Look through the listing below, find every line with the string "Deduction", and copy it.

Records for this task:
────────────────────
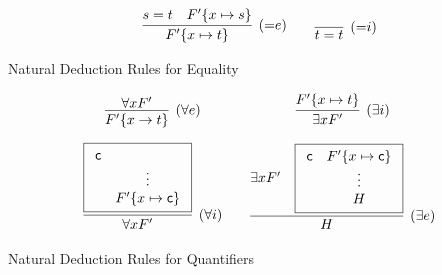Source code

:\begin{definition}
\begin{table}[hbt]
	\begin{gather*}
	\infer[({=}e)]{F'\{x\mapsto t\}}{s=t & F'\{x\mapsto s\}}
	\qquad
	\infer[({=}i)]{t=t}{}
	\end{gather*}
	\caption{Natural Deduction Rules for Equality}\label{tab:natural:deduction:equality}
\end{table}

\begin{table}[hbt]
	\begin{gather*}
	\begin{array}{ccc}
	\infer[(\forall e)]{F'\{x\to t\}}{
		\forall x F'
	}
	&&
		\infer[(\exists i)]{\exists x F'}{
		F'\{x\mapsto t \}
	}
	\\[1em]
	\infer[(\forall i)]{\forall x F'}{
		\boxed{
			\begin{array}{cc}
				\mc
				\\
				&\vdots
				\\
				&F' \{x\mapsto \mc\}
			\end{array}} %
	}
	&&
	\infer[(\exists e)]{H}{
		\exists x F' &
		\boxed{
			\begin{array}{cc}
				\mc&F' \{ x\mapsto \mc \}
				\\
				&\vdots
				\\
				&H
			\end{array}} %
	}
	\end{array}
	\end{gather*}
	\caption{Natural Deduction Rules for Quantifiers}\label{tab:natural:deduction:quantifiers}
\end{table}
\end{definition}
────────────────────
Exercise result:
	\caption{Natural Deduction Rules for Equality}\label{tab:natural:deduction:equality}
	\caption{Natural Deduction Rules for Quantifiers}\label{tab:natural:deduction:quantifiers}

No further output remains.